Step 2: your category's depreciation curve
- Consumer electronics and smartphones: fast losses – 30 to 50 percent after one year, 60 to 80 percent after three.
- E-bikes and sports equipment: 25 to 35 percent in year one, flatter afterwards.
- Quality tools and machinery: a slow curve – well-kept professional gear holds 40 to 60 percent for years.
- Furniture: heavily brand-dependent; design classics hold value, flat-pack furniture drops to 10–30 percent.
- Outdoor and camping gear: solid middle ground, strongly seasonal.
Step 3: read comparable listings correctly
Find three to five comparable offers and mind the gap between wish and reality: active listings show what sellers want – not what gets paid. More telling are recently sold or deactivated offers and listings with many watchers. If five identical items are online at once, the one with the best price-photo package wins; in that case enter slightly below rather than waiting in the middle.
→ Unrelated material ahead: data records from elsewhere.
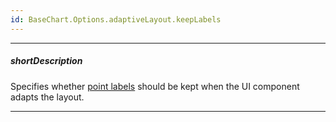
 ```yaml
---
id: BaseChart.Options.adaptiveLayout.keepLabels
---
```

---
##### shortDescription
Specifies whether [point labels](/api-reference/10%20UI%20Components/dxChart/5%20Series%20Types/CommonSeries/label '{basewidgetpath}/Configuration/commonSeriesSettings/label') should be kept when the UI component adapts the layout.

---
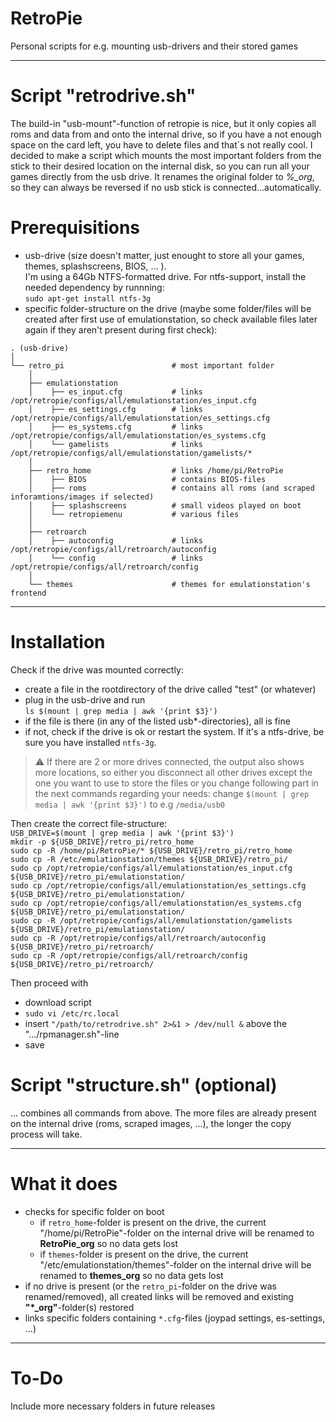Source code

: # RetroPie
Personal scripts for e.g. mounting usb-drivers and their stored games  

---

# Script "retrodrive.sh"

The build-in "usb-mount"-function of retropie is nice, but it only copies all roms and data from and onto the internal drive, so if you have a not enough space on the card left, you have to delete files and that`s not really cool. I decided to make a script which mounts the most important folders from the stick to their desired location on the internal disk, so you can run all your games directly from the usb drive. It renames the original folder to *%_org*, so they can always be reversed if no usb stick is connected...automatically.

# Prerequisitions
- usb-drive (size doesn't matter, just enought to store all your games, themes, splashscreens, BIOS, ... ).\
I'm using a 64Gb NTFS-formatted drive. For ntfs-support, install the needed dependency by runnning:\
`sudo apt-get install ntfs-3g`
- specific folder-structure on the drive (maybe some folder/files will be created after first use of emulationstation, so check available files later again if they aren't present during first check):
```
. (usb-drive)
│
└── retro_pi                        # most important folder
    │ 
    ├── emulationstation
    │    ├── es_input.cfg           # links /opt/retropie/configs/all/emulationstation/es_input.cfg
    │    ├── es_settings.cfg        # links /opt/retropie/configs/all/emulationstation/es_settings.cfg
    │    ├── es_systems.cfg         # links /opt/retropie/configs/all/emulationstation/es_systems.cfg
    │    └── gamelists              # links /opt/retropie/configs/all/emulationstation/gamelists/*
    │ 
    ├── retro_home                  # links /home/pi/RetroPie
    │    ├── BIOS                   # contains BIOS-files
    │    ├── roms                   # contains all roms (and scraped inforamtions/images if selected)
    │    ├── splashscreens          # small videos played on boot
    │    └── retropiemenu           # various files
    │ 
    ├── retroarch
    │    ├── autoconfig             # links /opt/retropie/configs/all/retroarch/autoconfig
    │    └── config                 # links /opt/retropie/configs/all/retroarch/config
    │ 
    └── themes                      # themes for emulationstation's frontend
```

---

# Installation

Check if the drive was mounted correctly:
- create a file in the rootdirectory of the drive called "test" (or whatever)
- plug in the usb-drive and run\
`ls $(mount | grep media | awk '{print $3}')`
- if the file is there (in any of the listed usb*-directories), all is fine
- if not, check if the drive is ok or restart the system. If it's a ntfs-drive, be sure you have installed `ntfs-3g`.

> :warning:
If there are 2 or more drives connected, the output also shows more locations, so either you disconnect all other drives except the one you want to use to store the files or you change following part in the next commands regarding your needs:
change `$(mount | grep media | awk '{print $3}')` to e.g `/media/usb0`

Then create the correct file-structure:\
`USB_DRIVE=$(mount | grep media | awk '{print $3}')`\
`mkdir -p ${USB_DRIVE}/retro_pi/retro_home`\
`sudo cp -R /home/pi/RetroPie/* ${USB_DRIVE}/retro_pi/retro_home`\
`sudo cp -R /etc/emulationstation/themes ${USB_DRIVE}/retro_pi/`\
`sudo cp /opt/retropie/configs/all/emulationstation/es_input.cfg ${USB_DRIVE}/retro_pi/emulationstation/`\
`sudo cp /opt/retropie/configs/all/emulationstation/es_settings.cfg ${USB_DRIVE}/retro_pi/emulationstation/`\
`sudo cp /opt/retropie/configs/all/emulationstation/es_systems.cfg ${USB_DRIVE}/retro_pi/emulationstation/`\
`sudo cp -R /opt/retropie/configs/all/emulationstation/gamelists ${USB_DRIVE}/retro_pi/emulationstation/`\
`sudo cp -R /opt/retropie/configs/all/retroarch/autoconfig ${USB_DRIVE}/retro_pi/retroarch/`\
`sudo cp -R /opt/retropie/configs/all/retroarch/config ${USB_DRIVE}/retro_pi/retroarch/`

Then proceed with
- download script
- `sudo vi /etc/rc.local`
- insert `"/path/to/retrodrive.sh" 2>&1 > /dev/null &` above the ".../rpmanager.sh"-line
- save

# Script "structure.sh" (optional)
... combines all commands from above. The more files are already present on the internal drive (roms, scraped images, ...), the longer the copy process will take.

---

# What it does

- checks for specific folder on boot
  - if `retro_home`-folder is present on the drive, the current "/home/pi/RetroPie"-folder on the internal drive will be renamed to **RetroPie_org** so no data gets lost
  - if `themes`-folder is present on the drive, the current "/etc/emulationstation/themes"-folder on the internal drive will be renamed to **themes_org** so no data gets lost
- if no drive is present (or the `retro_pi`-folder on the drive was renamed/removed), all created links will be removed and existing **"\*_org"**-folder(s) restored
- links specific folders containing `*.cfg`-files (joypad settings, es-settings, ...)

---

# To-Do

Include more necessary folders in future releases
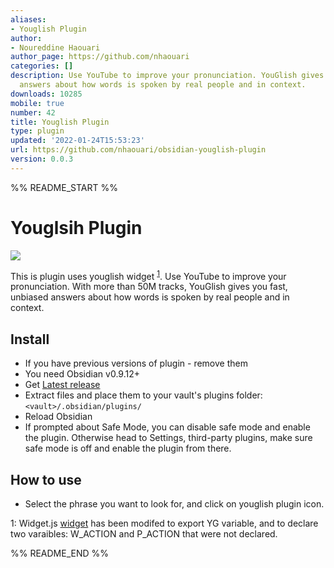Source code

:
 ```yaml
---
aliases:
- Youglish Plugin
author:
- Noureddine Haouari
author_page: https://github.com/nhaouari
categories: []
description: Use YouTube to improve your pronunciation. YouGlish gives you fast, unbiased
  answers about how words is spoken by real people and in context.
downloads: 10285
mobile: true
number: 42
title: Youglish Plugin
type: plugin
updated: '2022-01-24T15:53:23'
url: https://github.com/nhaouari/obsidian-youglish-plugin
version: 0.0.3
---
```


%% README_START %%

# Youglsih Plugin
![](https://raw.githubusercontent.com/nhaouari/obsidian-youglish-plugin/HEAD/1.gif)

This is plugin uses youglish widget <sup>[1](#myfootnote1)</sup>. Use YouTube to improve your pronunciation. With more than 50M tracks, YouGlish gives you fast, unbiased answers about how words is spoken by real people and in context. 

## Install
- If you have previous versions of plugin - remove them
- You need Obsidian v0.9.12+
- Get [Latest release]()
- Extract files and place them to your vault's plugins folder: `<vault>/.obsidian/plugins/`
- Reload Obsidian
- If prompted about Safe Mode, you can disable safe mode and enable the plugin. Otherwise head to Settings, third-party plugins, make sure safe mode is off and enable the plugin from there.

 

## How to use

- Select the phrase you want to look for, and click on youglish plugin icon. 


<a name="myfootnote1">1</a>: Widget.js [widget](https://youglish.com/developer.jsp)  has been modifed to export YG variable, and to declare two varaibles: W_ACTION and P_ACTION that were not declared.


%% README_END %%
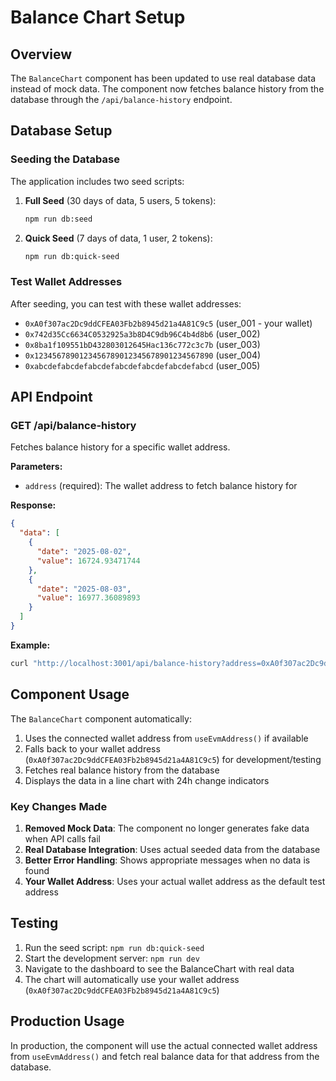 # Balance Chart Setup

## Overview

The `BalanceChart` component has been updated to use real database data instead of mock data. The component now fetches balance history from the database through the `/api/balance-history` endpoint.

## Database Setup

### Seeding the Database

The application includes two seed scripts:

1. **Full Seed** (30 days of data, 5 users, 5 tokens):
   ```bash
   npm run db:seed
   ```

2. **Quick Seed** (7 days of data, 1 user, 2 tokens):
   ```bash
   npm run db:quick-seed
   ```

### Test Wallet Addresses

After seeding, you can test with these wallet addresses:

- `0xA0f307ac2Dc9ddCFEA03Fb2b8945d21a4A81C9c5` (user_001 - your wallet)
- `0x742d35Cc6634C0532925a3b8D4C9db96C4b4d8b6` (user_002)
- `0x8ba1f109551bD432803012645Hac136c772c3c7b` (user_003)
- `0x1234567890123456789012345678901234567890` (user_004)
- `0xabcdefabcdefabcdefabcdefabcdefabcdefabcd` (user_005)

## API Endpoint

### GET /api/balance-history

Fetches balance history for a specific wallet address.

**Parameters:**
- `address` (required): The wallet address to fetch balance history for

**Response:**
```json
{
  "data": [
    {
      "date": "2025-08-02",
      "value": 16724.93471744
    },
    {
      "date": "2025-08-03", 
      "value": 16977.36089893
    }
  ]
}
```

**Example:**
```bash
curl "http://localhost:3001/api/balance-history?address=0xA0f307ac2Dc9ddCFEA03Fb2b8945d21a4A81C9c5"
```

## Component Usage

The `BalanceChart` component automatically:

1. Uses the connected wallet address from `useEvmAddress()` if available
2. Falls back to your wallet address (`0xA0f307ac2Dc9ddCFEA03Fb2b8945d21a4A81C9c5`) for development/testing
3. Fetches real balance history from the database
4. Displays the data in a line chart with 24h change indicators

### Key Changes Made

1. **Removed Mock Data**: The component no longer generates fake data when API calls fail
2. **Real Database Integration**: Uses actual seeded data from the database
3. **Better Error Handling**: Shows appropriate messages when no data is found
4. **Your Wallet Address**: Uses your actual wallet address as the default test address

## Testing

1. Run the seed script: `npm run db:quick-seed`
2. Start the development server: `npm run dev`
3. Navigate to the dashboard to see the BalanceChart with real data
4. The chart will automatically use your wallet address (`0xA0f307ac2Dc9ddCFEA03Fb2b8945d21a4A81C9c5`)

## Production Usage

In production, the component will use the actual connected wallet address from `useEvmAddress()` and fetch real balance data for that address from the database.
Step 4: grade the condition honestly and price it
Use the condition scale consistently (new, like new, very good, good, acceptable, for tinkerers) and calculate concretely: every due item – new battery, service, missing accessory – comes off the price in francs. That is also your best negotiating argument: whoever calculates instead of asserting negotiates from strength.
Step 5: choose format and negotiation margin
- Fixed price: for anything with a clear market value – fast and predictable. Enter with 10 to 15 percent margin if you accept price offers.
- Auction: strong for sought-after or hard-to-value items (collectibles, rarities) with a low starting price to spark bidding – weak for everyday goods.
- Price offer: the middle way – fixed price plus openness to serious offers; on shopitnow you can enable it directly in the listing.
- Mind round thresholds: 190 instead of 210 francs appears in more filtered results ("up to 200").
Frequently asked questions
Should I build in negotiation margin?
Switzerland negotiates moderately: 10 to 15 percent reserve is customary. Set the anchor price so a discount lands you at your target – but not so high that the listing vanishes from the filters.
My listing has run for weeks without an enquiry. What now?
That is almost always a price or presentation signal. Check the main photo and title first, then cut the price in one visible step (10 to 15 percent) rather than in tiny increments – or switch format and start an auction with a low starting price.